____ EXCERPTED DATA

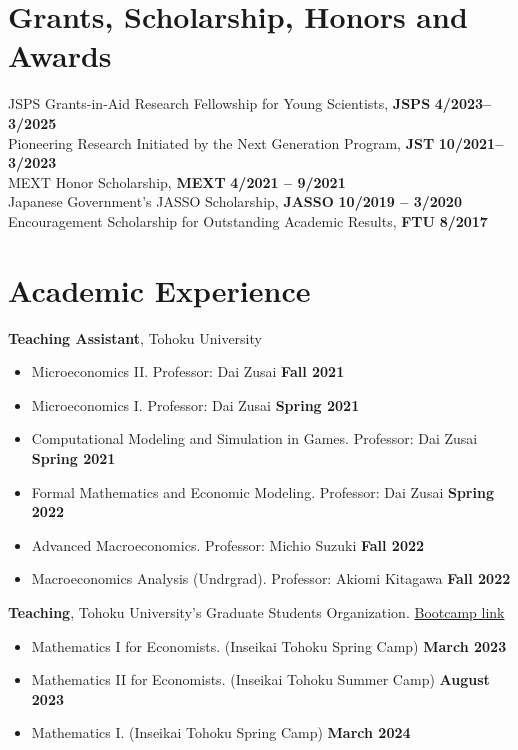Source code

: \documentclass[margin,line]{res}
\begin{document}
\begin{resume}
\vspace{4mm}

\section{\sc Grants, Scholarship, Honors and Awards}
JSPS Grants-in-Aid Research Fellowship for Young Scientists, {\bf JSPS} \hfill {\bf 4/2023--3/2025}\\
Pioneering Research Initiated by the Next Generation Program, {\bf JST} \hfill {\bf 10/2021--3/2023}\\
MEXT Honor Scholarship, {\bf MEXT} \hfill {\bf 4/2021 -- 9/2021}\\
Japanese Government's JASSO Scholarship, {\bf JASSO} \hfill {\bf 10/2019 -- 3/2020}\\
Encouragement Scholarship for Outstanding Academic Results, {\bf FTU} \hfill {\bf 8/2017}\\

\vspace{4mm}

\section{\sc Academic Experience}
{\bf Teaching Assistant}, Tohoku University
\begin{itemize}
\item[ ] Microeconomics II. Professor: Dai Zusai \hfill {\bf Fall 2021}
\item[ ] Microeconomics I. Professor: Dai Zusai \hfill {\bf Spring 2021}
\item[ ] Computational Modeling and Simulation in Games. Professor: Dai Zusai \hfill {\bf Spring 2021}
\item[ ] Formal Mathematics and Economic Modeling. Professor: Dai Zusai \hfill {\bf Spring 2022}
\item[ ] Advanced Macroeconomics. Professor: Michio Suzuki \hfill {\bf Fall 2022}
\item[ ] Macroeconomics Analysis (Undrgrad). Professor: Akiomi Kitagawa \hfill {\bf Fall 2022}
\end{itemize}

{\bf Teaching}, Tohoku University's Graduate Students Organization. \href{https://thanhqtran.github.io/tohoku_bootcamp/}{Bootcamp link}
\begin{itemize}
\item[ ] Mathematics I for Economists. (Inseikai Tohoku Spring Camp) \hfill {\bf March 2023}
\item[ ] Mathematics II for Economists. (Inseikai Tohoku Summer Camp) \hfill {\bf August 2023}
\item[ ] Mathematics I. (Inseikai Tohoku Spring Camp) \hfill {\bf March 2024}
\end{itemize}


\end{resume}
\end{document}
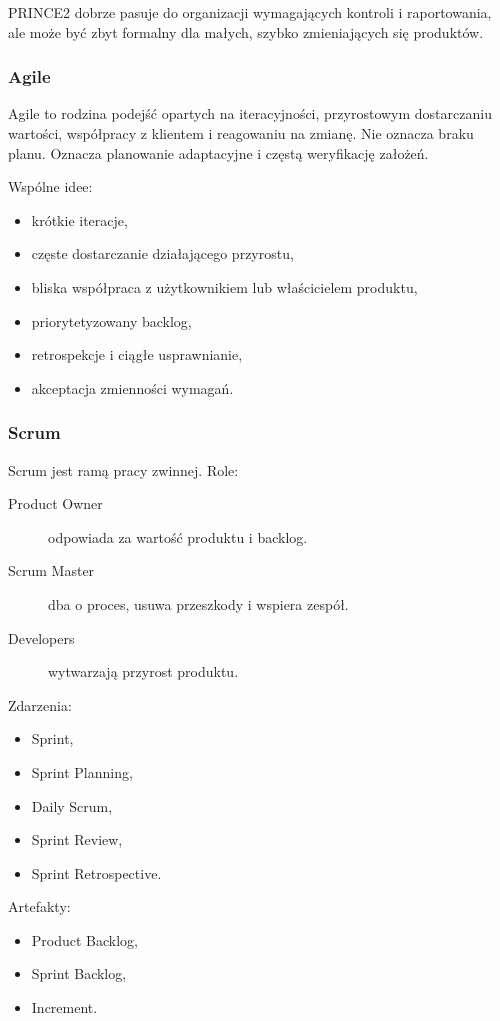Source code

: PRINCE2 dobrze pasuje do organizacji wymagających kontroli i raportowania, ale może być zbyt formalny dla małych, szybko zmieniających się produktów.

\subsubsection{Agile}

Agile to rodzina podejść opartych na iteracyjności, przyrostowym dostarczaniu wartości, współpracy z klientem i reagowaniu na zmianę. Nie oznacza braku planu. Oznacza planowanie adaptacyjne i częstą weryfikację założeń.

Wspólne idee:
\begin{itemize}
  \item krótkie iteracje,
  \item częste dostarczanie działającego przyrostu,
  \item bliska współpraca z użytkownikiem lub właścicielem produktu,
  \item priorytetyzowany backlog,
  \item retrospekcje i ciągłe usprawnianie,
  \item akceptacja zmienności wymagań.
\end{itemize}

\subsubsection{Scrum}

Scrum jest ramą pracy zwinnej. Role:
\begin{description}
  \item[Product Owner] odpowiada za wartość produktu i backlog.
  \item[Scrum Master] dba o proces, usuwa przeszkody i wspiera zespół.
  \item[Developers] wytwarzają przyrost produktu.
\end{description}

Zdarzenia:
\begin{itemize}
  \item Sprint,
  \item Sprint Planning,
  \item Daily Scrum,
  \item Sprint Review,
  \item Sprint Retrospective.
\end{itemize}

Artefakty:
\begin{itemize}
  \item Product Backlog,
  \item Sprint Backlog,
  \item Increment.
\end{itemize}

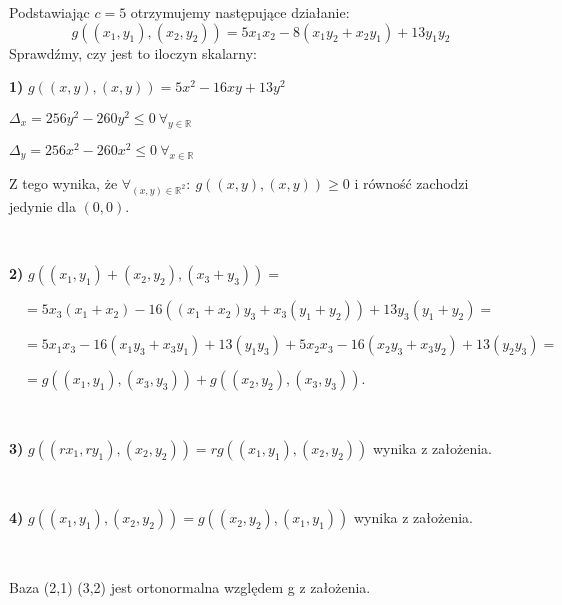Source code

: \documentclass{article}
\begin{document}
Podstawiając $c=5$ otrzymujemy następujące działanie: $$g((x_1,y_1),(x_2,y_2))=5x_1x_2-8(x_1y_2+x_2y_1)+13y_1y_2$$
Sprawdźmy, czy jest to iloczyn skalarny:
\begin{flushleft}
\textbf{1)} $g((x,y),(x,y))=5x^2-16xy+13y^2$

\quad $\Delta_x=256y^2-260y^2\leq0\ \forall_{y\in\mathds{R}}$

\quad $\Delta_y=256x^2-260x^2\leq0\ \forall_{x\in\mathds{R}}$

Z tego wynika, że $\forall_{(x,y)\in\mathds{R}^2}:\ g((x,y),(x,y))\geq0$ i równość zachodzi jedynie dla $(0,0)$.

\ 

\textbf{2)} $g((x_1,y_1)+(x_2,y_2),(x_3+y_3))=$

$\quad=5x_3(x_1+x_2)-16((x_1+x_2)y_3+x_3(y_1+y_2))+13y_3(y_1+y_2)=$ 

$\quad=5x_1x_3-16(x_1y_3+x_3y_1)+13(y_1y_3)+5x_2x_3-16(x_2y_3+x_3y_2)+13(y_2y_3)=$

$\quad=g((x_1,y_1),(x_3,y_3))+g((x_2,y_2),(x_3,y_3)).$

\ 

\textbf{3)} $g((rx_1,ry_1),(x_2,y_2))=rg((x_1,y_1),(x_2,y_2))$ wynika z założenia.

\ 

\textbf{4)} $g((x_1,y_1),(x_2,y_2))=g((x_2,y_2),(x_1,y_1))$ wynika z założenia.

\ 

Baza (2,1) (3,2) jest ortonormalna względem g z założenia.
\end{flushleft}
\end{document}
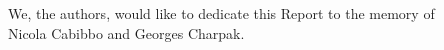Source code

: \begin{center}
We, the authors, would like to dedicate this Report to the memory of \\
Nicola Cabibbo and Georges Charpak.
\end{center}
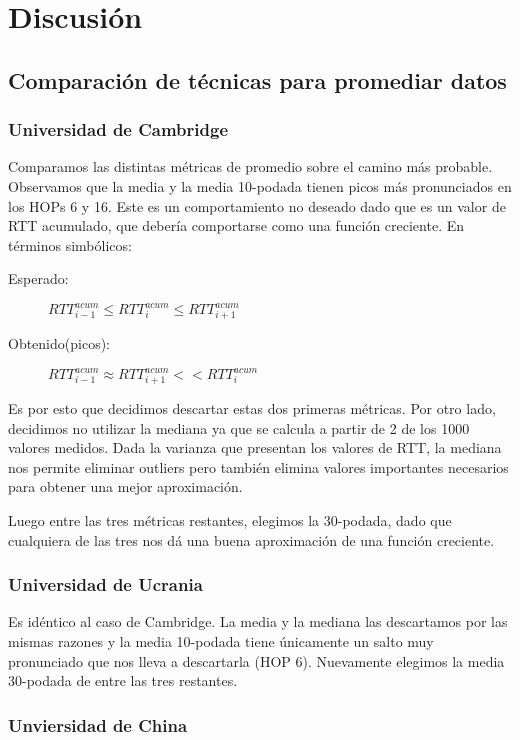 \section{Discusión}

\subsection{Comparación de técnicas para promediar datos} \label{discusion:comparacionDeMetricas}

\subsubsection{Universidad de Cambridge}
Comparamos las distintas métricas de promedio sobre el camino más probable. Observamos que la media y la media 10-podada tienen picos más pronunciados en los HOPs 6 y 16.
Este es un comportamiento no deseado dado que es un valor de RTT acumulado, que debería comportarse como una función creciente. En términos simbólicos:
\begin{description}
 \item[Esperado:] $RTT^{acum}_{i-1} \leq RTT^{acum}_{i} \leq RTT^{acum}_{i+1}$
 \item[Obtenido(picos):] $RTT^{acum}_{i-1} \approx RTT^{acum}_{i+1} << RTT^{acum}_{i}$
\end{description}

Es por esto que decidimos descartar estas dos primeras métricas. Por otro lado, decidimos no utilizar la mediana ya que se calcula a partir de 2 de los 1000 valores medidos.
Dada la varianza que presentan los valores de RTT, la mediana nos permite eliminar outliers pero también elimina valores importantes necesarios para obtener una mejor aproximación.

Luego entre las tres métricas restantes, elegimos la 30-podada, dado que cualquiera de las tres nos dá una buena aproximación de una función creciente. 

\subsubsection{Universidad de Ucrania}

Es idéntico al caso de Cambridge. La media y la mediana las descartamos por las mismas razones y la media 10-podada tiene únicamente un salto muy pronunciado que nos
lleva a descartarla (HOP 6). Nuevamente elegimos la media 30-podada de entre las tres restantes.

\subsubsection{Unviersidad de China}

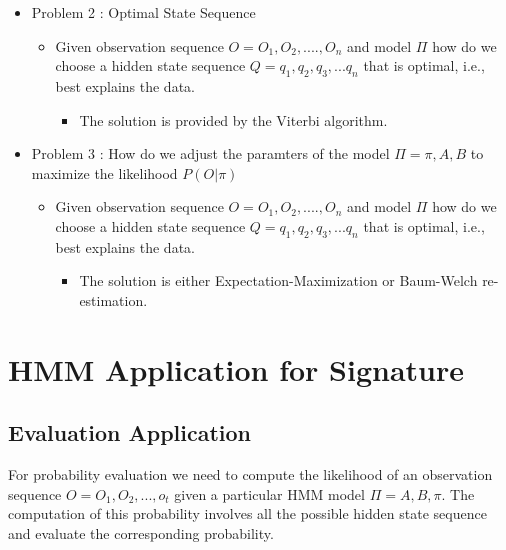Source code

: \begin{itemize}
\item Problem 2 : Optimal State Sequence
 \begin{itemize}
 \item Given observation sequence $O = {O_1, O_2,....,}O_n$ and model $\Pi$ how do we choose a hidden state sequence $Q={q_1,q_2,q_3,...q_n}$
that is optimal, i.e., best explains the data. 
  \begin{itemize}
  \item The solution is provided by the Viterbi algorithm.
  \end{itemize}
 \end{itemize}
\end{itemize}



\begin{itemize}
\item Problem 3 : How do we adjust the paramters of the model $\Pi = {\pi, A, B}$ to maximize the likelihood $P(O|\pi)$ 
 \begin{itemize}
 \item Given observation sequence $O = {O_1, O_2,....,}O_n$ and model $\Pi$ how do we choose a hidden state sequence $Q={q_1,q_2,q_3,...q_n}$
that is optimal, i.e., best explains the data. 
  \begin{itemize}
  \item The solution is either Expectation-Maximization or Baum-Welch re-estimation.
  \end{itemize}
 \end{itemize}
\end{itemize}






\section{HMM Application for Signature}


\subsection{Evaluation Application}

For probability evaluation we need to compute the likelihood of an observation sequence $O = {O_1, O_2,...,o_t}$ given a particular HMM model $ \Pi = {A, B, \pi}$. The computation of this probability involves all the possible hidden state sequence and evaluate the corresponding probability. 


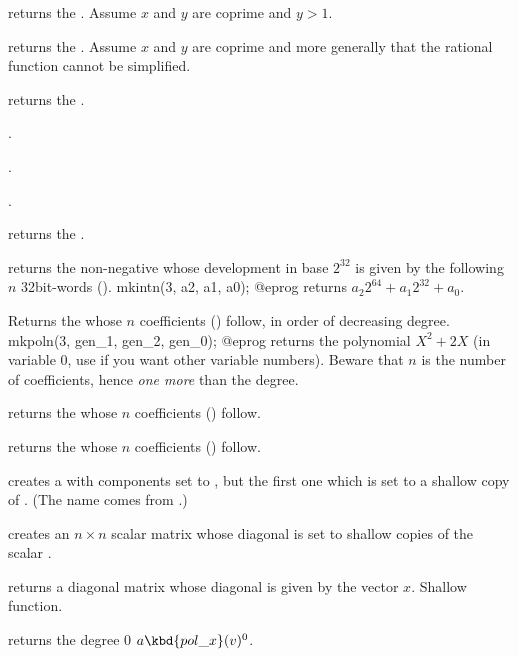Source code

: returns the  . Assume $x$ and $y$ are coprime and $y > 1$.

returns the  . Assume $x$ and $y$ are coprime and more
generally that the rational function cannot be simplified.

returns the  .

.

.

.

returns the  .

\smallskip

 returns the non-negative  whose
development in base $2^{32}$ is given by the following $n$ 32bit-words
().
\bprog
  mkintn(3, a2, a1, a0);
@eprog
\noindent returns $a_2 2^{64} + a_1 2^{32} + a_0$.

 Returns the  whose $n$
coefficients () follow, in order of decreasing degree.
\bprog
  mkpoln(3, gen_1, gen_2, gen_0);
@eprog
\noindent returns the polynomial $X^2 + 2X$ (in variable $0$, use
 if you want other variable numbers). Beware that $n$ is the
number of coefficients, hence \emph{one more} than the degree.

 returns the  whose $n$
coefficients () follow.

 returns the  whose $n$
coefficients () follow.

 creates a  with 
components set to , but the first one which is set to a shallow
copy of . (The name comes from .)

 creates an $n\times n$
scalar matrix whose diagonal is set to shallow copies of the scalar .

 returns a diagonal matrix whose diagonal
is given by the vector $x$. Shallow function.

 returns the degree $0$
 $a \kbd{pol\_x}(v)^0$.

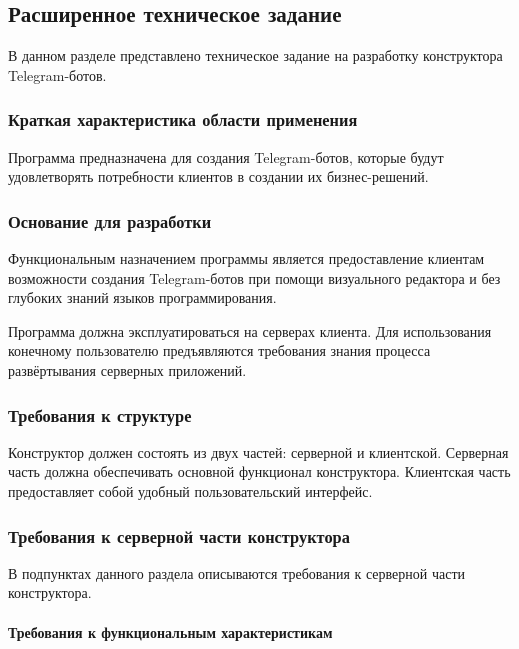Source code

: 

\subsection{Расширенное техническое задание}

В данном разделе представлено техническое задание на разработку
конструктора Telegram-ботов.

\subsubsection{Краткая характеристика области применения}

Программа предназначена для создания
Telegram-ботов, которые будут удовлетворять
потребности клиентов в создании их бизнес-решений.


\subsubsection{Основание для разработки}

Функциональным назначением программы является предоставление
клиентам возможности создания Telegram-ботов при помощи визуального редактора и
без глубоких знаний языков программирования.

Программа должна эксплуатироваться на серверах клиента.
Для использования конечному пользователю предъявляются требования знания процесса
развёртывания серверных приложений.


\subsubsection{Требования к структуре}

Конструктор должен состоять из двух частей: серверной и клиентской.
Серверная часть должна обеспечивать основной функционал конструктора.
Клиентская часть предоставляет собой удобный пользовательский интерфейс.

\subsubsection{Требования к серверной части конструктора}

В подпунктах данного раздела описываются требования к серверной части конструктора.

\paragraph{Требования к функциональным характеристикам}

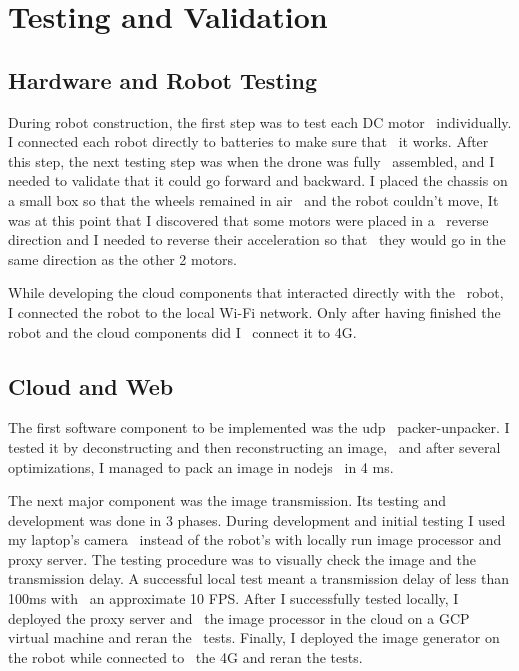 
\chapter{Testing and Validation}
\label{ch:validation}

\section{Hardware and Robot Testing}
\label{sec:validation-hardware}
During robot construction, the first step was to test each DC motor \
individually.
I connected each robot directly to batteries to make sure that \
it works.
After this step, the next testing step was when the drone was fully \
assembled, and I needed to validate that it could go forward and backward.
I placed the chassis on a small box so that the wheels remained in air \
and the robot couldn't move,
It was at this point that I discovered that some motors were placed in a \
reverse direction and I needed to reverse their acceleration so that \
they would go in the same direction as the other 2 motors.

While developing the cloud components that interacted directly with the \
robot, I connected the robot to the local Wi-Fi network.
Only after having finished the robot and the cloud components did I \
connect it to 4G.

\section{Cloud and Web}
\label{sec:validation-individual}

The first software component to be implemented was the udp \
packer-unpacker.
I tested it by deconstructing and then reconstructing an image, \
and after several optimizations, I managed to pack an image in nodejs \
in 4 ms.

The next major component was the image transmission.
Its testing and development was done in 3 phases.
During development and initial testing I used my laptop's camera \
instead of the robot's with locally run image processor and proxy server.
The testing procedure was to visually check the image and the transmission delay.
A successful local test meant a transmission delay of less than 100ms with \
an approximate 10 FPS.
After I successfully tested locally, I deployed the proxy server and \
the image processor in the cloud on a GCP virtual machine and reran the \
tests.
Finally, I deployed the image generator on the robot while connected to \
the 4G and reran the tests.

________

WORK TO COMPLETE >>
Give again the stretch of lines above from the one with "Серверная часть должна" through the one with "After this step, the", both ends kept, and copy no pictures.

SOLUTION TO THE PROBLEM >>
Серверная часть должна обеспечивать основной функционал конструктора.
Клиентская часть предоставляет собой удобный пользовательский интерфейс.

\subsubsection{Требования к серверной части конструктора}

В подпунктах данного раздела описываются требования к серверной части конструктора.

\paragraph{Требования к функциональным характеристикам}

\chapter{Testing and Validation}
\label{ch:validation}

\section{Hardware and Robot Testing}
\label{sec:validation-hardware}
During robot construction, the first step was to test each DC motor \
individually.
I connected each robot directly to batteries to make sure that \
it works.
After this step, the next testing step was when the drone was fully \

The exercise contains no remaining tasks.